__WHAT THE EXERCISE ASKS__
Images are to be excluded from the copy, and the records below reproduced word for word.
*** Opening of DATA TO PROCESS ***
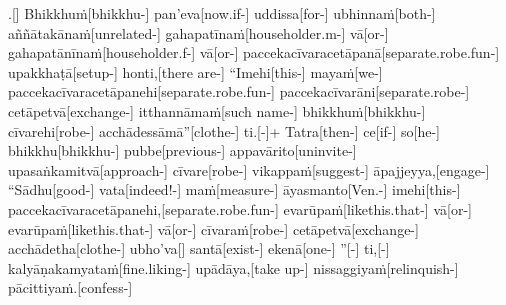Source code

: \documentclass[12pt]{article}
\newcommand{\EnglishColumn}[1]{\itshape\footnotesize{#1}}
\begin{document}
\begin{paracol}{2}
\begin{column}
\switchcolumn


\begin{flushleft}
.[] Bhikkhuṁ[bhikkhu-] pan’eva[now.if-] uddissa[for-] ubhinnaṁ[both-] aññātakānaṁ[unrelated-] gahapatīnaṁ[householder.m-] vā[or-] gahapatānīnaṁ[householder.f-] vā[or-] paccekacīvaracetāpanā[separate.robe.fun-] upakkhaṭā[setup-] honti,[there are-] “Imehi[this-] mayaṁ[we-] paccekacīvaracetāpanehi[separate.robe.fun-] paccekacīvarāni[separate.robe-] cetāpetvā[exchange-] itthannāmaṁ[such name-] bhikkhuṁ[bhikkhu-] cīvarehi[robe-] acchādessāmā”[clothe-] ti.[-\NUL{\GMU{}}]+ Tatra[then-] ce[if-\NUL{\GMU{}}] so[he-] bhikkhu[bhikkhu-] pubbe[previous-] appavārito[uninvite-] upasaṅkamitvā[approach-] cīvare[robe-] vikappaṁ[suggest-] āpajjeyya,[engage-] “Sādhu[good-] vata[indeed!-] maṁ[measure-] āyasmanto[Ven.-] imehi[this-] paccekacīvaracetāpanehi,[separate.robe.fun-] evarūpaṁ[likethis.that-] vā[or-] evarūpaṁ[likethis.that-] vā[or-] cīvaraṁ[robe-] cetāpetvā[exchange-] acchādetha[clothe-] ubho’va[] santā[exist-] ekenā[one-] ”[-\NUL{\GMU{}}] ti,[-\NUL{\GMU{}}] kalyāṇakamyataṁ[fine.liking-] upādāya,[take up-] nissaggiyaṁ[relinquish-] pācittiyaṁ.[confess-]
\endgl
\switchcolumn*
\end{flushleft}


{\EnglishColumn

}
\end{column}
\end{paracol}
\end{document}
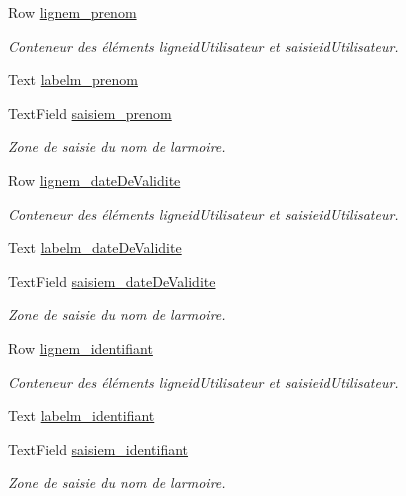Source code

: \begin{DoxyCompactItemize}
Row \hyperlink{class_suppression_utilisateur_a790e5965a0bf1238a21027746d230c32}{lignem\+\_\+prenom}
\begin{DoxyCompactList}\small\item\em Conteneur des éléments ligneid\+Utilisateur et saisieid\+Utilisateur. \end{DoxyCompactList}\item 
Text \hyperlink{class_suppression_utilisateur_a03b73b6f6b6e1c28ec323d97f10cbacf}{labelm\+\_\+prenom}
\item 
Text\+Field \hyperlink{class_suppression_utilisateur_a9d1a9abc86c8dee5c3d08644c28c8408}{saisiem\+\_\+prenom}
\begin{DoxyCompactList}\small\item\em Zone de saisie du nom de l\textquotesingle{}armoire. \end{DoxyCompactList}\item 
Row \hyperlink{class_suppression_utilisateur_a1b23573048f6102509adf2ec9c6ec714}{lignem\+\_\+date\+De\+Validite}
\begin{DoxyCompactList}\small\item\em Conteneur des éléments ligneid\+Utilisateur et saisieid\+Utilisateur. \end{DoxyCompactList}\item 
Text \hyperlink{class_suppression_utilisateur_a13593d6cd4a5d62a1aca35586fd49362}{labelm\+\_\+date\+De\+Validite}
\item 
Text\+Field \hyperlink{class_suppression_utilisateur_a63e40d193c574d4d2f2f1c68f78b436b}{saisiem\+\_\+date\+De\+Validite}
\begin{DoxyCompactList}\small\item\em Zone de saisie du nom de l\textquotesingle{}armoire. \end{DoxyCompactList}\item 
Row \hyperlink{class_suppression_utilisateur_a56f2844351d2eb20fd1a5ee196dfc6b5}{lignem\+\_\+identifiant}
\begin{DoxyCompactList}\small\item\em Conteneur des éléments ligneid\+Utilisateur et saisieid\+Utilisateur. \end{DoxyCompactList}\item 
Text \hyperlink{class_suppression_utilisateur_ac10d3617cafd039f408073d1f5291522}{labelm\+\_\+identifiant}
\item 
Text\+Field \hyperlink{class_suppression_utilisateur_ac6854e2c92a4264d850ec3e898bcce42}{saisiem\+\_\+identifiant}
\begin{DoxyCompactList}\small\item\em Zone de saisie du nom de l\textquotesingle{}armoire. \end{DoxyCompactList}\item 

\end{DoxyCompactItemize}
*** Close of DATA TO PROCESS ***
__OUTPUT OF THE TASK__
Source code

: \documentclass[12pt]{article}
\newcommand{\EnglishColumn}[1]{\itshape\footnotesize{#1}}
\begin{document}
\begin{paracol}{2}
\begin{column}
\switchcolumn


\begin{flushleft}
.[] Bhikkhuṁ[bhikkhu-] pan’eva[now.if-] uddissa[for-] ubhinnaṁ[both-] aññātakānaṁ[unrelated-] gahapatīnaṁ[householder.m-] vā[or-] gahapatānīnaṁ[householder.f-] vā[or-] paccekacīvaracetāpanā[separate.robe.fun-] upakkhaṭā[setup-] honti,[there are-] “Imehi[this-] mayaṁ[we-] paccekacīvaracetāpanehi[separate.robe.fun-] paccekacīvarāni[separate.robe-] cetāpetvā[exchange-] itthannāmaṁ[such name-] bhikkhuṁ[bhikkhu-] cīvarehi[robe-] acchādessāmā”[clothe-] ti.[-\NUL{\GMU{}}]+ Tatra[then-] ce[if-\NUL{\GMU{}}] so[he-] bhikkhu[bhikkhu-] pubbe[previous-] appavārito[uninvite-] upasaṅkamitvā[approach-] cīvare[robe-] vikappaṁ[suggest-] āpajjeyya,[engage-] “Sādhu[good-] vata[indeed!-] maṁ[measure-] āyasmanto[Ven.-] imehi[this-] paccekacīvaracetāpanehi,[separate.robe.fun-] evarūpaṁ[likethis.that-] vā[or-] evarūpaṁ[likethis.that-] vā[or-] cīvaraṁ[robe-] cetāpetvā[exchange-] acchādetha[clothe-] ubho’va[] santā[exist-] ekenā[one-] ”[-\NUL{\GMU{}}] ti,[-\NUL{\GMU{}}] kalyāṇakamyataṁ[fine.liking-] upādāya,[take up-] nissaggiyaṁ[relinquish-] pācittiyaṁ.[confess-]
\endgl
\switchcolumn*
\end{flushleft}


{\EnglishColumn

}
\end{column}
\end{paracol}
\end{document}
Source code

: \begin{DoxyCompactItemize}
Row \hyperlink{class_suppression_utilisateur_a790e5965a0bf1238a21027746d230c32}{lignem\+\_\+prenom}
\begin{DoxyCompactList}\small\item\em Conteneur des éléments ligneid\+Utilisateur et saisieid\+Utilisateur. \end{DoxyCompactList}\item 
Text \hyperlink{class_suppression_utilisateur_a03b73b6f6b6e1c28ec323d97f10cbacf}{labelm\+\_\+prenom}
\item 
Text\+Field \hyperlink{class_suppression_utilisateur_a9d1a9abc86c8dee5c3d08644c28c8408}{saisiem\+\_\+prenom}
\begin{DoxyCompactList}\small\item\em Zone de saisie du nom de l\textquotesingle{}armoire. \end{DoxyCompactList}\item 
Row \hyperlink{class_suppression_utilisateur_a1b23573048f6102509adf2ec9c6ec714}{lignem\+\_\+date\+De\+Validite}
\begin{DoxyCompactList}\small\item\em Conteneur des éléments ligneid\+Utilisateur et saisieid\+Utilisateur. \end{DoxyCompactList}\item 
Text \hyperlink{class_suppression_utilisateur_a13593d6cd4a5d62a1aca35586fd49362}{labelm\+\_\+date\+De\+Validite}
\item 
Text\+Field \hyperlink{class_suppression_utilisateur_a63e40d193c574d4d2f2f1c68f78b436b}{saisiem\+\_\+date\+De\+Validite}
\begin{DoxyCompactList}\small\item\em Zone de saisie du nom de l\textquotesingle{}armoire. \end{DoxyCompactList}\item 
Row \hyperlink{class_suppression_utilisateur_a56f2844351d2eb20fd1a5ee196dfc6b5}{lignem\+\_\+identifiant}
\begin{DoxyCompactList}\small\item\em Conteneur des éléments ligneid\+Utilisateur et saisieid\+Utilisateur. \end{DoxyCompactList}\item 
Text \hyperlink{class_suppression_utilisateur_ac10d3617cafd039f408073d1f5291522}{labelm\+\_\+identifiant}
\item 
Text\+Field \hyperlink{class_suppression_utilisateur_ac6854e2c92a4264d850ec3e898bcce42}{saisiem\+\_\+identifiant}
\begin{DoxyCompactList}\small\item\em Zone de saisie du nom de l\textquotesingle{}armoire. \end{DoxyCompactList}\item 

\end{DoxyCompactItemize}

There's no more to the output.